有两人来到门口并弄熄了灯笼,其中一个叩了几下大门。
“谁?”里面发问。
“是我。”门便开了,门卫老头抬着火烛。他看了来人。“进吧。”顷刻有夜风吹过打熄了烛火,门卫出去站了站听了会儿声响。“稍候!”末了他关上门又去将烛点上。
一间屋里灯火亮堂,还有交谈声。“太爷、公子!”来人进屋行礼。
“你们要什么?”一年轻的声音问道。
“谍国之软肋。”来人道。“太爷应知我们与谍国怕难免一战了。”
“闻了。”一低沉的声音应他。“但我给了,你家主子敢用吗?”
“太爷请讲,奴才只管一字不漏。”
“好,那回去告之你东家是杜家豪。只要杀了他,谍国便会元气大伤。”那人说。
“请赐缘由,否则奴才就是死罪。”
“杜家豪乃谍国之福星——你如此讲便是了。”
“……多谢!”
第二日花脸也来见了他们。两人都是书生气质,但眉宇间有权谋的狡黠。花脸将一个钱袋放去桌上。
“请问!”那儿子说。
“我要知道渭皇的蛊毒是怎么痊愈的?”花脸说。
“此确定的不知,只有一些传闻;且你若听了,没用钱也收不回去。”对方说。
“我什么都要。都算!”花脸道。老头儿细看了他一会儿。“是你要还是他人?”
“是我!你看我这样儿也不是为任何人做事儿的。”
“……好,有胆儿!”
琼州来的药丸、蛊士夫妇的爱情故事!花脸回去想着。那说明那颗药丸是在外面得的。可它与那花有什么关系呢?难不成那花儿也在外面?可老严头是唐人啊!还是与死掉的肯先生有关?

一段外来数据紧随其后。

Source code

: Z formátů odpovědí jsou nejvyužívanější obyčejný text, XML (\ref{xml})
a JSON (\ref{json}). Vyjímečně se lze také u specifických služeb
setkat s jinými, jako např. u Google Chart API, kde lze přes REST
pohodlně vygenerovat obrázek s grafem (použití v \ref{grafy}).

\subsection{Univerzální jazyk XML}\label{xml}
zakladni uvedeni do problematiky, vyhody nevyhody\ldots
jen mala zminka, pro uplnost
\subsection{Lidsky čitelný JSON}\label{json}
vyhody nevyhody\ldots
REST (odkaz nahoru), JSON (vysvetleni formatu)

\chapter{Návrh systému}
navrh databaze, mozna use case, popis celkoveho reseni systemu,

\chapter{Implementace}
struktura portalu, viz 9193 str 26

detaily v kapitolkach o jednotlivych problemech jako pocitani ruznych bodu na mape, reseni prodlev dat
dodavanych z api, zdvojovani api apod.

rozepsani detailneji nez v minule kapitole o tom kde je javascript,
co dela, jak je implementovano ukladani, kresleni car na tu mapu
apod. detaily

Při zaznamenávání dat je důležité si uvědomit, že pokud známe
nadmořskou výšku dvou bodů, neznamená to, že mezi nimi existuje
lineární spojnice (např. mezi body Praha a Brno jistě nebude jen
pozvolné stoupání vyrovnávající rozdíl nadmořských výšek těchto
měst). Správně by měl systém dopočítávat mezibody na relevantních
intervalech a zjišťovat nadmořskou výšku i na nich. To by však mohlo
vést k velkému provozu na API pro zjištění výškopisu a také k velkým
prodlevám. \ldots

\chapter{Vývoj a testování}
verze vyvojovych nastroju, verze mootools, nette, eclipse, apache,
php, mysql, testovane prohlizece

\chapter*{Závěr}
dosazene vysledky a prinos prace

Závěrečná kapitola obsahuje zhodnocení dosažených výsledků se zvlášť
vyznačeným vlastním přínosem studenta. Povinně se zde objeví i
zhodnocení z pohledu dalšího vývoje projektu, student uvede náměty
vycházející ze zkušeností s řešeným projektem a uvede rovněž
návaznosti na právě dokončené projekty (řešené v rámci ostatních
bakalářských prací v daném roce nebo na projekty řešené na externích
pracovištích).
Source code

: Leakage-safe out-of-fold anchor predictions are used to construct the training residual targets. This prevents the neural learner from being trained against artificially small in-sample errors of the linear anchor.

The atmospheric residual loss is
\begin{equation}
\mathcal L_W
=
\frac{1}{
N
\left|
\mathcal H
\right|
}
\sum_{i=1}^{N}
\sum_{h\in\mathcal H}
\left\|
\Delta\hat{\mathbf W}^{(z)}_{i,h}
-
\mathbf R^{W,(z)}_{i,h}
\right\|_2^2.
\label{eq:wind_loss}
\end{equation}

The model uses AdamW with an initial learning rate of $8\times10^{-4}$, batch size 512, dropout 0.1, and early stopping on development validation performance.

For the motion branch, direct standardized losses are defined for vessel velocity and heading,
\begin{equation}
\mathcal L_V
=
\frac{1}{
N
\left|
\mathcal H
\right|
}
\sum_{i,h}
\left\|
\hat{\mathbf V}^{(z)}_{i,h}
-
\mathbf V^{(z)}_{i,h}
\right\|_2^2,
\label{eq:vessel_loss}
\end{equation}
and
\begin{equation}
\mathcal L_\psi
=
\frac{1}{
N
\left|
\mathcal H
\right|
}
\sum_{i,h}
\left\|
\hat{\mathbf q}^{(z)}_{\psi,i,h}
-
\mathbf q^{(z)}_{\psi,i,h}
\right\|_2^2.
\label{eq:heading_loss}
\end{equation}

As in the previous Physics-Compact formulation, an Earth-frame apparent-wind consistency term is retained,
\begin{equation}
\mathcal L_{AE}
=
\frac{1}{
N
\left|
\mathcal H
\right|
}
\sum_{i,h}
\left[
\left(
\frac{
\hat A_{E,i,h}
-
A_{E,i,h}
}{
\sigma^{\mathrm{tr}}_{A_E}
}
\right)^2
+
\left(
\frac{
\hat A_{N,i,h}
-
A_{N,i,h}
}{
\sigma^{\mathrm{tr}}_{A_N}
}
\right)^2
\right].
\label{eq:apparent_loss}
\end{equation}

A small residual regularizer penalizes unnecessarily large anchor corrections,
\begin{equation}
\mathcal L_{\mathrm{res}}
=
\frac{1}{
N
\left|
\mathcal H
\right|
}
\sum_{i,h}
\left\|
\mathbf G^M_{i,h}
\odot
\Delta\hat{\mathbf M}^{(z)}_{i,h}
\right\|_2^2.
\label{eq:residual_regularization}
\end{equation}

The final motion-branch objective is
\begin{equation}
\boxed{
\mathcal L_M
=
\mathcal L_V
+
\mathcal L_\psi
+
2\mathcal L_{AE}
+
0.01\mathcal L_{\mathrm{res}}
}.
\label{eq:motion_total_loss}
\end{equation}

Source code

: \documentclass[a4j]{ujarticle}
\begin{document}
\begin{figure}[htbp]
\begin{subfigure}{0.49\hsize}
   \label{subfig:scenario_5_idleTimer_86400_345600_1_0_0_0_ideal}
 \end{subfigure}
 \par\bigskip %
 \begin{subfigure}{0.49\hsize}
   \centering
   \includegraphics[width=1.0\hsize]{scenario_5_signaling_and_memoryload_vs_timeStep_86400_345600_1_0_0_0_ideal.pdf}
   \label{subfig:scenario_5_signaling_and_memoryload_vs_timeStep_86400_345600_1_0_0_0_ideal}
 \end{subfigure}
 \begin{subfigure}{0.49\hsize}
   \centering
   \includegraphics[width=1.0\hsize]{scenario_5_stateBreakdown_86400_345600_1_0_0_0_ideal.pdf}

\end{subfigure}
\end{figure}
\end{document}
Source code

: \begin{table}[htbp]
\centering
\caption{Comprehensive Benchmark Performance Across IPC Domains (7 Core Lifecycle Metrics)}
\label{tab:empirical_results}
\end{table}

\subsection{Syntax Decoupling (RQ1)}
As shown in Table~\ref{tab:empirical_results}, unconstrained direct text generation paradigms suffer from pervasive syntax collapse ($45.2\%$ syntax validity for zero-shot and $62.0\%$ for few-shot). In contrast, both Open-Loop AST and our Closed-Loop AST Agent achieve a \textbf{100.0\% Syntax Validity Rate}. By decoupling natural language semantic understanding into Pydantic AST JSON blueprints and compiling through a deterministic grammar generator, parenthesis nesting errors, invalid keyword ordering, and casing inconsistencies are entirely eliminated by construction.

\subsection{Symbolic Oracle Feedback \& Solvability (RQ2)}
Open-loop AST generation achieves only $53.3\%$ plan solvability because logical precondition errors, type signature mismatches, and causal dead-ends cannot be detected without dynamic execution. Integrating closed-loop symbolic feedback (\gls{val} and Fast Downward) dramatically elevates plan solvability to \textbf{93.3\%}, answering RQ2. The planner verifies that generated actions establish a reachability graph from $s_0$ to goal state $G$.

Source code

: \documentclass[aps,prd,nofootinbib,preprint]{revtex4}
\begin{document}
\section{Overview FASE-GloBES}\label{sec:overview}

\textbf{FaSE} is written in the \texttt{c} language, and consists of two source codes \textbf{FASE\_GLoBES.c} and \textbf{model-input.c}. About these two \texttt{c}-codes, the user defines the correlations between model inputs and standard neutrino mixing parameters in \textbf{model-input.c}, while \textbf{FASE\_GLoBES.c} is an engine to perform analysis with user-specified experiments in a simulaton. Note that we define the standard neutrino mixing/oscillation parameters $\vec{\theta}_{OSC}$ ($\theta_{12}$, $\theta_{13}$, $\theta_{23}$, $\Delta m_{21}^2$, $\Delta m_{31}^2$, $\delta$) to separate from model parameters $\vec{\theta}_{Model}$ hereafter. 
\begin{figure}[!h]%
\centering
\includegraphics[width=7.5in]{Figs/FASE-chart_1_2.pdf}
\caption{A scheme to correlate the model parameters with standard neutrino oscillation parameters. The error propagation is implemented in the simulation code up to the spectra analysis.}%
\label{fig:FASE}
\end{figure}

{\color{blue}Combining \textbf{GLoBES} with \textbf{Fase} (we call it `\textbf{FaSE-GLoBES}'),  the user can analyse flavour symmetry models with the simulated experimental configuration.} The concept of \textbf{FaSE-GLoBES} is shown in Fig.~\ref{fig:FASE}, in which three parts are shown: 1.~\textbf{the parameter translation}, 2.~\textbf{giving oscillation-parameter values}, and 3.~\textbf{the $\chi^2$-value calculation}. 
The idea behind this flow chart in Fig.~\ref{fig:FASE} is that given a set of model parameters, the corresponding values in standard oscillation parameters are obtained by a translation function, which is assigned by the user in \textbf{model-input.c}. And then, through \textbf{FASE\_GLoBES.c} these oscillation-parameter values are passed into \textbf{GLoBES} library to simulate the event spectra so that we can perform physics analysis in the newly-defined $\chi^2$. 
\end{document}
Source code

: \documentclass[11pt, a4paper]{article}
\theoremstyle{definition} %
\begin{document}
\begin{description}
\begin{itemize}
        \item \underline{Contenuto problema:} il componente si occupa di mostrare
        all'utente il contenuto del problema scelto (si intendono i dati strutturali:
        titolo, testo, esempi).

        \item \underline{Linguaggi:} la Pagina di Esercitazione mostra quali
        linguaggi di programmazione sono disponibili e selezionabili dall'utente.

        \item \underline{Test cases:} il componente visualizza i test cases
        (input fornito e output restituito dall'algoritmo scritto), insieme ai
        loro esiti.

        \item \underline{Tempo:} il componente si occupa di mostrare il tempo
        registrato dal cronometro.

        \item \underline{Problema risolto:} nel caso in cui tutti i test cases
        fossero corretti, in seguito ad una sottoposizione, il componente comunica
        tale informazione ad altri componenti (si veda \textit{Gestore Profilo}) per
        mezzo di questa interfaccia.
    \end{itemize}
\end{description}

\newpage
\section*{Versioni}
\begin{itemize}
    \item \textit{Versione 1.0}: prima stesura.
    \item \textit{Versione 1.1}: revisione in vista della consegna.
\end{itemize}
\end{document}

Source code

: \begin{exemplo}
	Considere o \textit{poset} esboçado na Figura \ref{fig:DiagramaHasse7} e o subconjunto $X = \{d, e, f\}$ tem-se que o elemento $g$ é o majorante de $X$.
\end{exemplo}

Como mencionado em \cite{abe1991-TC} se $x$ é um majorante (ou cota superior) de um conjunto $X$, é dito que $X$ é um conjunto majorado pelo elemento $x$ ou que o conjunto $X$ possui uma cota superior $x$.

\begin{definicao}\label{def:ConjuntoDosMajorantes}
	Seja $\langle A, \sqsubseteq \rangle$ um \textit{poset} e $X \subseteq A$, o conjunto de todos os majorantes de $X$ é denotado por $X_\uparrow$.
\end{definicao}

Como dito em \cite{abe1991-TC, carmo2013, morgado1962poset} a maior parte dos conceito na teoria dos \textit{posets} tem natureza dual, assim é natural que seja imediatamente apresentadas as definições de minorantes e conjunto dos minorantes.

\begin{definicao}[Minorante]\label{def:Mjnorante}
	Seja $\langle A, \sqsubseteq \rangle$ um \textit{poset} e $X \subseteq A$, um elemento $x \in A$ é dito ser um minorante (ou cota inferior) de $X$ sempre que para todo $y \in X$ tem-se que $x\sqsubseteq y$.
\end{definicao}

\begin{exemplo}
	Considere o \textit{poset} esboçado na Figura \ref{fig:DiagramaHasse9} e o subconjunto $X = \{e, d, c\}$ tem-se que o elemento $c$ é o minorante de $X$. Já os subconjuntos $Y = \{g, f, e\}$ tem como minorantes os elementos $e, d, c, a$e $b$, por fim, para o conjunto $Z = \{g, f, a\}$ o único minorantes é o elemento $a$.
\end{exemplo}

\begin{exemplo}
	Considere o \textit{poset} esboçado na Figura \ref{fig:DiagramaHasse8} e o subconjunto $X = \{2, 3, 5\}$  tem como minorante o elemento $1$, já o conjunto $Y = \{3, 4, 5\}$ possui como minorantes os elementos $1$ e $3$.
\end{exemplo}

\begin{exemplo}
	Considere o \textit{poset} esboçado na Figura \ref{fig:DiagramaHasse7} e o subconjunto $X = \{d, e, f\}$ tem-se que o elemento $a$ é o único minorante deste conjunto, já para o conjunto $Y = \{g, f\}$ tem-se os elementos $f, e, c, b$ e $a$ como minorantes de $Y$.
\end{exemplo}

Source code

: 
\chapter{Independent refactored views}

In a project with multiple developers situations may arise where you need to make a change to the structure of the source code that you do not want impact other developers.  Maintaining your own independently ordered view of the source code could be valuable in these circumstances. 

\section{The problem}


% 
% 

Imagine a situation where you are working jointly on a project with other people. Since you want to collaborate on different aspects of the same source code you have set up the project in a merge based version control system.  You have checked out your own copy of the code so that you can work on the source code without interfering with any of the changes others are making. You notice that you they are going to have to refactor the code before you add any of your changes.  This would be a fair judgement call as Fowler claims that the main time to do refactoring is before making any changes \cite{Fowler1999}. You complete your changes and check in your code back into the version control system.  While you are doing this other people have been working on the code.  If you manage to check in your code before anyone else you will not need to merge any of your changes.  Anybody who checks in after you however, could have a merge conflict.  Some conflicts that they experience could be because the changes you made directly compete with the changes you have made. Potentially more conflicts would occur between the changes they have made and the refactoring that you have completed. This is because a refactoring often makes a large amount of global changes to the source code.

不会,老肯头后来进山了,根本与外面没有接触……他理的乱麻。不对,所有矛头指向那小老头,说明还是与他有关。
家豪身边的老人们已经死了,玉笙又是块石头无从下手,他便想起小溪。第二天他去偷了些钱又回仙国了。
这家伙如一只好奇的猫,正扒拉着将这些秘密如珠子般串联起来……
他去过的宅院里,老者神色凝重。“爹,咋了?”那似管家的汉子去了问。
“通知下去,所有分舵静默。”老者说。“近日打探谍国之事儿的较多,看来谍国要有麻烦了。”
“和古山?”
“不定还有其它。”
“皇室?”
“想是的。我若猜的没错儿,可能会大开杀戒呢,便让他们静默吧。任何单子都不要接,否则理到咱这儿就有大麻烦。”
“是!”
——北山!仙国,打听到小溪的来处花脸兴奋极了,但一会儿又暗淡下来。密切关注他的老头明白他是不会去的,因为在海上他就会被谍国杀了。几日后花脸发现房里一张纸条,就出海去了。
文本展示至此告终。